【ゲームレビュー】REDFALL【FPS/ルーターシューター】
PS5 コントローラーを使用。クリア済み。
※本稿はPC(Steam)版『REDFALL』のプレイを基に執筆しています。
あらすじ&ゲーム概要
◆ 『Dishonored』や『DEATHLOOP』等の名作で有名な『Arkane Austin(アーケイン スタジオ)』の新作。
たった一人で、もしくは仲間と共に戦うルーターシューター系オープンワールドFPS。特殊な能力を持った生存者を操作して、吸血鬼たちを駆逐せよ。
本作の舞台はタイトルでもある、マサチューセッツ州の島にある街『REDFALL』となっている。この島は、とある企業の実験によって生み出された超常的な力を持った怪物『吸血鬼』たちと、その信望者であるカルト教団が支配している。
物語開始前に、船で島の脱出を試みた主人公達だったが、強力な吸血鬼に阻まれ、脱出は不可能となった。同じく、その吸血鬼の能力の影響で島の外からの救援も望み薄という状況だ。
この様な物語の流れから、ゲームの目的は島を支配している強力な吸血鬼たちを滅ぼし、無事に島を脱出、あるいは取り戻す事だ。
能力の違いについては別の項目で解説するとして、プレイヤーは能力の異なる四人のプレイアブルキャラクターの中から一人を選び、物語を進めて行く。
語り部が主人公なので、いくつかのナレーション自体は変わるが、物語自体はどのキャラクターを選択しても変わらないので、好きなキャラクターで始めると良いだろう。
また、ゲーム開始画面から新しくキャラクターを作成する事も可能なので、序盤をプレイして気にいらなかったら、別キャラクターで再度始めるといった事も可能だ。
物語は拠点となる建物でメインミッションを引き受け、攻略していく事で進行される。
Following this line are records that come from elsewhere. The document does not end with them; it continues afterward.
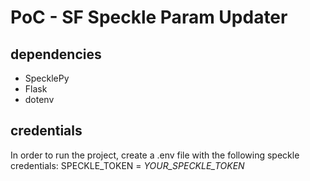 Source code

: # PoC - SF Speckle Param Updater 


## dependencies

* SpecklePy
* Flask
* dotenv

## credentials

In order to run the project, create a .env file with the following speckle credentials:
SPECKLE_TOKEN = _YOUR_SPECKLE_TOKEN_ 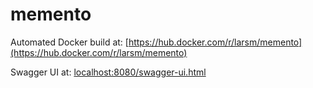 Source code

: # memento
Automated Docker build at: [https://hub.docker.com/r/larsm/memento](https://hub.docker.com/r/larsm/memento)

Swagger UI at: [localhost:8080/swagger-ui.html](localhost:8080/swagger-ui.html)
それらのメインミッション以外にも、サイドミッションやいくつかのアクティビティも用意されている。
キャラクターの成長やルーター要素に関しては、レベルアップによるスキルポイントの割り振り/スキルの強化、ルーターとしては各種武器や“アクセサリー”に特殊な効果(以下OPと呼ぶ)が付いているといった具合だ。
キャラクター毎の違い
◆ 協力プレイを前提に開発された節のある本作では、プレイヤーが操作可能なキャラクター達のロール(役割)が明確に決められており、それぞれの能力に特徴として表れている点が面白い。
各キャラクターは二つのアビリティ、大抵は攻撃用と移動用のアビリティを持っている。また、吸血鬼を撃破したり、特定の行動を取る事で溜まるゲージが最大時には必殺技(アルティメット)を使用可能だ。
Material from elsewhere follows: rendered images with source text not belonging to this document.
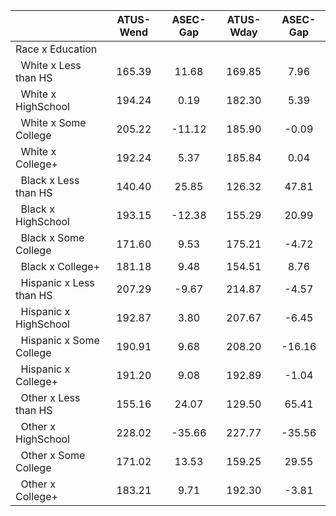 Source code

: 
|                      |    ATUS-Wend |     ASEC-Gap |    ATUS-Wday |     ASEC-Gap |
| -------------------- | :----------: | :----------: | :----------: | :----------: |
| Race x Education     |              |              |              |              |
| &nbsp;&nbsp;White x Less than HS |       165.39 |        11.68 |       169.85 |         7.96 |
| &nbsp;&nbsp;White x HighSchool |       194.24 |         0.19 |       182.30 |         5.39 |
| &nbsp;&nbsp;White x Some College |       205.22 |       -11.12 |       185.90 |        -0.09 |
| &nbsp;&nbsp;White x College+ |       192.24 |         5.37 |       185.84 |         0.04 |
| &nbsp;&nbsp;Black x Less than HS |       140.40 |        25.85 |       126.32 |        47.81 |
| &nbsp;&nbsp;Black x HighSchool |       193.15 |       -12.38 |       155.29 |        20.99 |
| &nbsp;&nbsp;Black x Some College |       171.60 |         9.53 |       175.21 |        -4.72 |
| &nbsp;&nbsp;Black x College+ |       181.18 |         9.48 |       154.51 |         8.76 |
| &nbsp;&nbsp;Hispanic x Less than HS |       207.29 |        -9.67 |       214.87 |        -4.57 |
| &nbsp;&nbsp;Hispanic x HighSchool |       192.87 |         3.80 |       207.67 |        -6.45 |
| &nbsp;&nbsp;Hispanic x Some College |       190.91 |         9.68 |       208.20 |       -16.16 |
| &nbsp;&nbsp;Hispanic x College+ |       191.20 |         9.08 |       192.89 |        -1.04 |
| &nbsp;&nbsp;Other x Less than HS |       155.16 |        24.07 |       129.50 |        65.41 |
| &nbsp;&nbsp;Other x HighSchool |       228.02 |       -35.66 |       227.77 |       -35.56 |
| &nbsp;&nbsp;Other x Some College |       171.02 |        13.53 |       159.25 |        29.55 |
| &nbsp;&nbsp;Other x College+ |       183.21 |         9.71 |       192.30 |        -3.81 |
キャラクター達の能力と特徴を軽く紹介すると以下の様になっている:
『ジェイコブ』:元軍人のスナイパーで、カラスを召喚して敵の位置を『マーク(ゲーム的には、敵はハイライトされる)』する能力を持っている。
また、透明になる能力も持っているので、ステルスからの不意打ちも強いキャラクター。必殺技は敵をロックオンして攻撃する技となっている。
『レイラ』:吸血鬼由来の能力を使用可能な女子大生。傘の形をした盾を作成でき、盾は解除すると敵を攻撃する衝撃波にもなる。移動系のアビリティとして、触れたプレイヤーを上空に打ち出してくれる柱の様なモノを作成可能。必殺技は『吸血鬼』となった元カレを召喚して一時的に一緒に戦わせる技。
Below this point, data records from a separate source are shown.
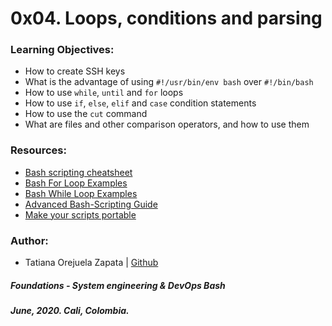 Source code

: # 0x04. Loops, conditions and parsing

### Learning Objectives:
* How to create SSH keys
* What is the advantage of using `#!/usr/bin/env bash` over `#!/bin/bash`
* How to use `while`, `until` and `for` loops
* How to use `if`, `else`, `elif` and `case` condition statements
* How to use the `cut` command
* What are files and other comparison operators, and how to use them

### Resources:
* [Bash scripting cheatsheet](https://devhints.io/bash)
* [Bash For Loop Examples](https://www.cyberciti.biz/faq/bash-for-loop/)
* [Bash While Loop Examples](https://www.cyberciti.biz/faq/bash-while-loop/#:~:text=The%20bash%20while%20loop%20is,command%20line%20for%20a%20script.)
* [Advanced Bash-Scripting Guide](http://tldp.org/LDP/abs/html/index.html)
* [Make your scripts portable](https://www.cyberciti.biz/tips/finding-bash-perl-python-portably-using-env.html)
### Author:
* Tatiana Orejuela Zapata | [Github](https://github.com/tatsOre)

##### Foundations - System engineering & DevOps  Bash
##### June, 2020. Cali, Colombia.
『デヴィンダー』:自称『未確認生物&幽霊ハンター』。敵をスタンさせる槍を投げる事が可能で、効果範囲も広め。転移を可能とするビーコンを投げる移動能力を持つ。
必殺技は周囲の吸血鬼を石化させるブラックライト。人間も一時的に怯む。
『レミ』:島の湾岸警備隊の一人。相棒のロボット『ブリボン』が敵を引き付けてくれる能力を持っている。いわゆる『デコイ』系の能力。攻撃技は『C4』爆弾。
必殺技は自分と周囲の味方を回復させるエリアを作り出す事。
上記の様に能力を見るだけでもキャラクター毎の役割が『回復』や『索敵』等の様にある程度区別されていると分かるはずだ。
プレイフィールが異なっているので、別キャラクターでのプレイや協力プレイでは楽しめるはずだ。
ビルドと取って付けたようなルーター要素
◆ さて、前の項目でキャラクターの違いについて解説したが、ルーター系作品としては習得したアビリティや装備のOP等の組み合わせで、所謂『ビルド』を変更して様々な楽しみ方があるのではないかと思っている方もいるだろう。
身も蓋も無い事を言うか、基本的にビルドは無いと思って良い。その理由は今から解説しよう。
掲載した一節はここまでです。